February 23, 2005
Contact: Lynn
Kimbrough, 720-913-9025
CHILD VICTIM AWARDED RECORD
AMOUNT
OF CONFISCATION FUNDS
Denver District Attorney Mitch Morrissey has announced today
that a 9-year-old victim of attempted sexual assault on a child
has been awarded more than $129,000 in confiscation funds.
The award is the largest confiscation amount awarded to a victim
in the history of Denver’s property confiscation program. The
money, more than $129,000, is proceeds from the sale of a house
confiscated from Alfred Kaufman. Kaufman was known as the “cat
man” because children were lured into his house to play with his
cats.
Kaufman was found guilty by a Denver jury of attempted sexual
assault on a child in October of 2003 and sentenced to 6 years
in prison in January of 2004 by District Court Judge R. Michael
Mullins. In April 2004 his house was declared a public nuisance
and it was sold at auction in October 2004. The award will be
placed in a trust fund for the victim.
HISTORY AND BACKGROUND
Denver Deputy DA Neal Richardson has worked on the confiscation
portion of the case for more than a year after being approached
by Lt. Donna Starr-Gimeno of the Denver Police Public Nuisance
Abatement Unit.
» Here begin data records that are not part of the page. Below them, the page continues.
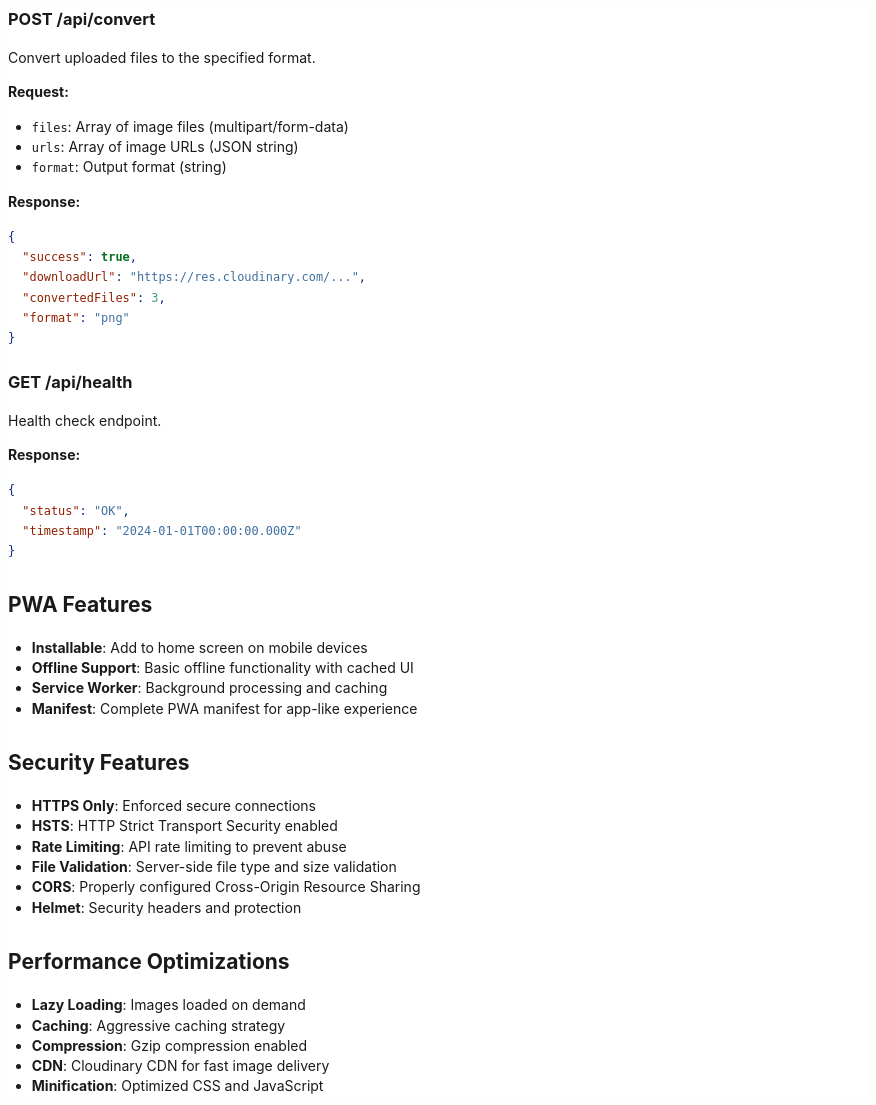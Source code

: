 ### POST /api/convert
Convert uploaded files to the specified format.

**Request:**
- `files`: Array of image files (multipart/form-data)
- `urls`: Array of image URLs (JSON string)
- `format`: Output format (string)

**Response:**
```json
{
  "success": true,
  "downloadUrl": "https://res.cloudinary.com/...",
  "convertedFiles": 3,
  "format": "png"
}
```

### GET /api/health
Health check endpoint.

**Response:**
```json
{
  "status": "OK",
  "timestamp": "2024-01-01T00:00:00.000Z"
}
```

## PWA Features

- **Installable**: Add to home screen on mobile devices
- **Offline Support**: Basic offline functionality with cached UI
- **Service Worker**: Background processing and caching
- **Manifest**: Complete PWA manifest for app-like experience

## Security Features

- **HTTPS Only**: Enforced secure connections
- **HSTS**: HTTP Strict Transport Security enabled
- **Rate Limiting**: API rate limiting to prevent abuse
- **File Validation**: Server-side file type and size validation
- **CORS**: Properly configured Cross-Origin Resource Sharing
- **Helmet**: Security headers and protection

## Performance Optimizations

- **Lazy Loading**: Images loaded on demand
- **Caching**: Aggressive caching strategy
- **Compression**: Gzip compression enabled
- **CDN**: Cloudinary CDN for fast image delivery
- **Minification**: Optimized CSS and JavaScript
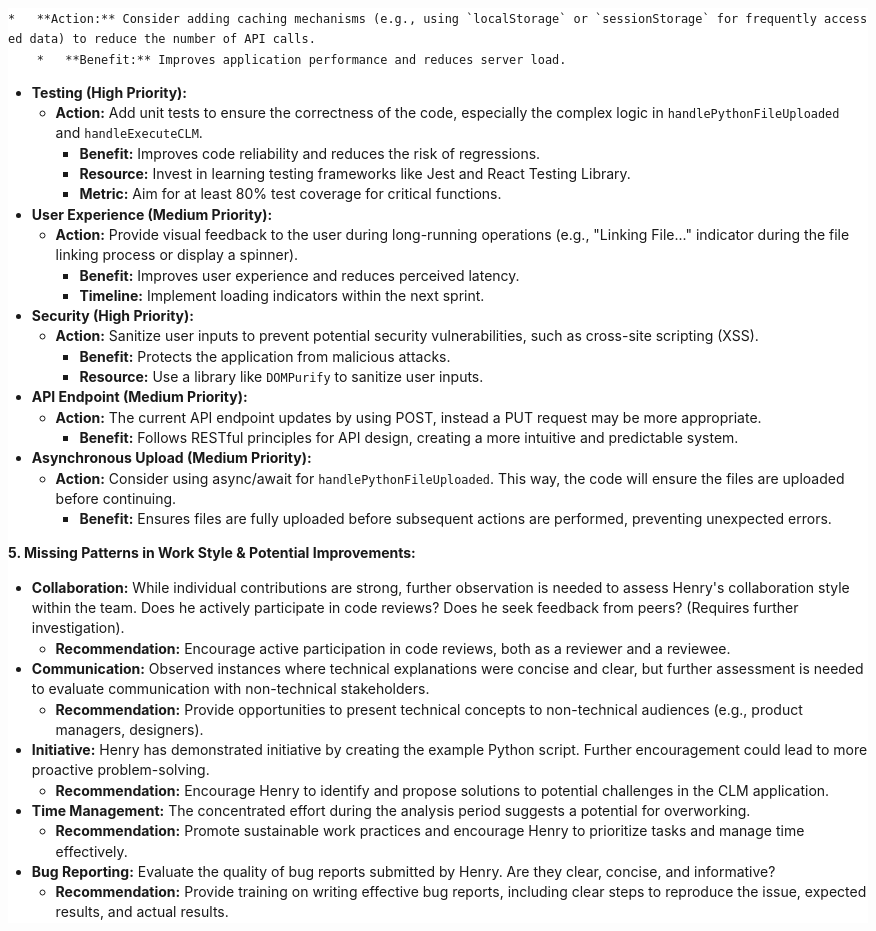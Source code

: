     *   **Action:** Consider adding caching mechanisms (e.g., using `localStorage` or `sessionStorage` for frequently accessed data) to reduce the number of API calls.
        *   **Benefit:** Improves application performance and reduces server load.
*   **Testing (High Priority):**
    *   **Action:** Add unit tests to ensure the correctness of the code, especially the complex logic in `handlePythonFileUploaded` and `handleExecuteCLM`.
        *   **Benefit:** Improves code reliability and reduces the risk of regressions.
        *   **Resource:** Invest in learning testing frameworks like Jest and React Testing Library.
        *   **Metric:** Aim for at least 80% test coverage for critical functions.
*   **User Experience (Medium Priority):**
    *   **Action:** Provide visual feedback to the user during long-running operations (e.g., "Linking File..." indicator during the file linking process or display a spinner).
        *   **Benefit:** Improves user experience and reduces perceived latency.
        *   **Timeline:** Implement loading indicators within the next sprint.
*   **Security (High Priority):**
    *   **Action:** Sanitize user inputs to prevent potential security vulnerabilities, such as cross-site scripting (XSS).
        *   **Benefit:** Protects the application from malicious attacks.
        *   **Resource:** Use a library like `DOMPurify` to sanitize user inputs.
*   **API Endpoint (Medium Priority):**
    *   **Action:** The current API endpoint updates by using POST, instead a PUT request may be more appropriate.
        *   **Benefit:** Follows RESTful principles for API design, creating a more intuitive and predictable system.
*   **Asynchronous Upload (Medium Priority):**
    *   **Action:** Consider using async/await for `handlePythonFileUploaded`. This way, the code will ensure the files are uploaded before continuing.
        *   **Benefit:** Ensures files are fully uploaded before subsequent actions are performed, preventing unexpected errors.

**5. Missing Patterns in Work Style & Potential Improvements:**

*   **Collaboration:** While individual contributions are strong, further observation is needed to assess Henry's collaboration style within the team. Does he actively participate in code reviews? Does he seek feedback from peers? (Requires further investigation).
    *   **Recommendation:** Encourage active participation in code reviews, both as a reviewer and a reviewee.
*   **Communication:** Observed instances where technical explanations were concise and clear, but further assessment is needed to evaluate communication with non-technical stakeholders.
    *   **Recommendation:** Provide opportunities to present technical concepts to non-technical audiences (e.g., product managers, designers).
*   **Initiative:** Henry has demonstrated initiative by creating the example Python script. Further encouragement could lead to more proactive problem-solving.
    *   **Recommendation:** Encourage Henry to identify and propose solutions to potential challenges in the CLM application.
*   **Time Management:** The concentrated effort during the analysis period suggests a potential for overworking.
    *   **Recommendation:** Promote sustainable work practices and encourage Henry to prioritize tasks and manage time effectively.
*   **Bug Reporting:** Evaluate the quality of bug reports submitted by Henry. Are they clear, concise, and informative?
    *   **Recommendation:** Provide training on writing effective bug reports, including clear steps to reproduce the issue, expected results, and actual results.
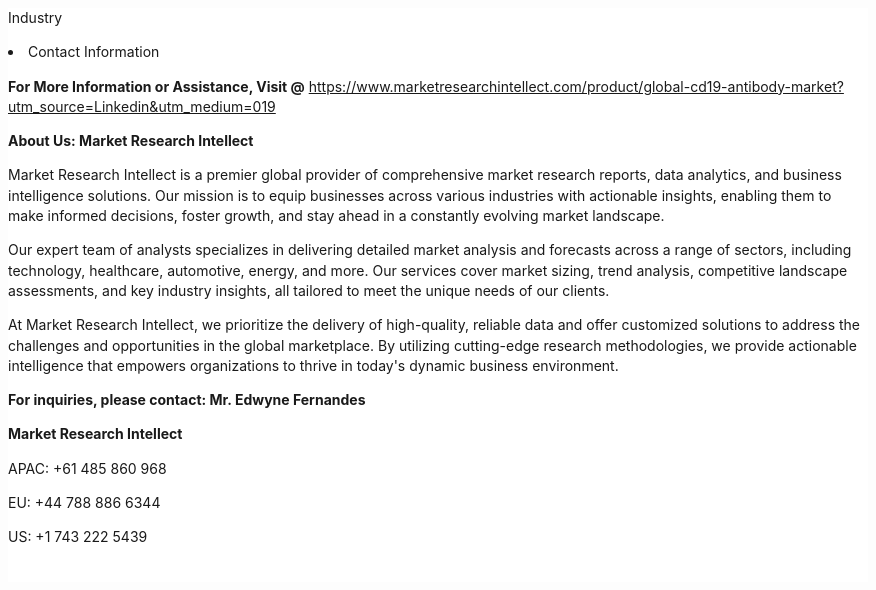 Industry</li><li>Contact Information</li></ul></div><div class="article-main__content" data-test-id="publishing-text-block"><p><span class="font-[700]"><strong>For More Information or Assistance, Visit @</strong>&nbsp;<a href="https://www.marketresearchintellect.com/product/global-cd19-antibody-market?utm_source=Linkedin&utm_medium=019">https://www.marketresearchintellect.com/product/global-cd19-antibody-market?utm_source=Linkedin&utm_medium=019</a></span></p><p><strong>About Us: Market Research Intellect</strong></p><p>Market Research Intellect is a premier global provider of comprehensive market research reports, data analytics, and business intelligence solutions. Our mission is to equip businesses across various industries with actionable insights, enabling them to make informed decisions, foster growth, and stay ahead in a constantly evolving market landscape.</p><p>Our expert team of analysts specializes in delivering detailed market analysis and forecasts across a range of sectors, including technology, healthcare, automotive, energy, and more. Our services cover market sizing, trend analysis, competitive landscape assessments, and key industry insights, all tailored to meet the unique needs of our clients.</p><p>At Market Research Intellect, we prioritize the delivery of high-quality, reliable data and offer customized solutions to address the challenges and opportunities in the global marketplace. By utilizing cutting-edge research methodologies, we provide actionable intelligence that empowers organizations to thrive in today's dynamic business environment.</p><p><strong>For inquiries, please contact: Mr. Edwyne Fernandes</strong></p><p><strong>Market Research Intellect</strong></p><p>APAC: +61 485 860 968</p><p>EU: +44 788 886 6344</p><p>US: +1 743 222 5439</p></div><div class="article-main__content" data-test-id="publishing-text-block">&nbsp;</div>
The civil complaint for abatement and forfeiture
of Kaufman’s house as a public nuisance was filed in February
2004. On April 7, 2004, the court entered a default judgment
finding that the house was a Class 1 Public Nuisance and ordered
it forfeited and sold. On October 26, 2004, after the six month
period to challenge the judgment had expired, the house was sold
at public auction, netting just more than $129,000 in proceeds.
A purchaser of seized property must undergo a background check
before a sale of seized property is final to ensure that a
nuisance owner is not replaced with another nuisance owner. In
this case, the purchaser was Daniel H. Hoffman, a local real
estate broker. Mr. Hoffman made a commitment to completely
remodel the residence and recent inspection of the property
shows he has kept this commitment to the City and to his
neighbors in the 3800 block of Yates Street. (Information and
pictures about the renovated home are online at
www.3861Yates.com)
Nuisance abatement and asset forfeiture are often used for drug
offenses and other vice related crimes, which are not
“victimless” but typically lack an identifiable victim.
These laws can also be used for felony-level crimes with
identifiable victims. The Denver District Attorney’s office has
procured awards of forfeiture proceeds in the past in a variety
of cases, ranging from a seriously injured pedestrian struck by
a hit-and-run driver, to an elderly victim of a fraudulent
roofing scheme (in those cases proceeds from seized vehicles
were distributed). Large awards to victims are uncommon simply
because criminals rarely use valuable property in the course of
crimes with identifiable victims.
The additional benefit of property confiscation in this case is
that it removed an extremely negative element from this
neighborhood. Without intervention through the nuisance
abatement process the defendant would have had an opportunity to
keep the house and move back into it when he got out of prison.
The affidavit filed in support of the forfeiture case, prepared
by Detective Sara Rino of the Denver Police public nuisance
abatement unit, recounts a fifty-year pattern of arrests of this
perpetrator for similar incidents. However, he was only
convicted for this last offense (although two of his previous
victims was permitted to testify at the criminal trial in this
case).
Forfeiture in Colorado usually requires that a criminal
conviction occur first. The success of the nuisance
abatement case could not have occurred without the work of the
prosecution team in the criminal case: Deputy District Attorneys
Mychael Dave and Ryan Younggren, and Victim Advocate Deborah
Bloch (who continued to assist the victim throughout the civil
case). Credit for the conviction also goes to Detective Randall
Chastain of the Denver Police Department Sex Crimes Unit who was
the original investigating detective on the case.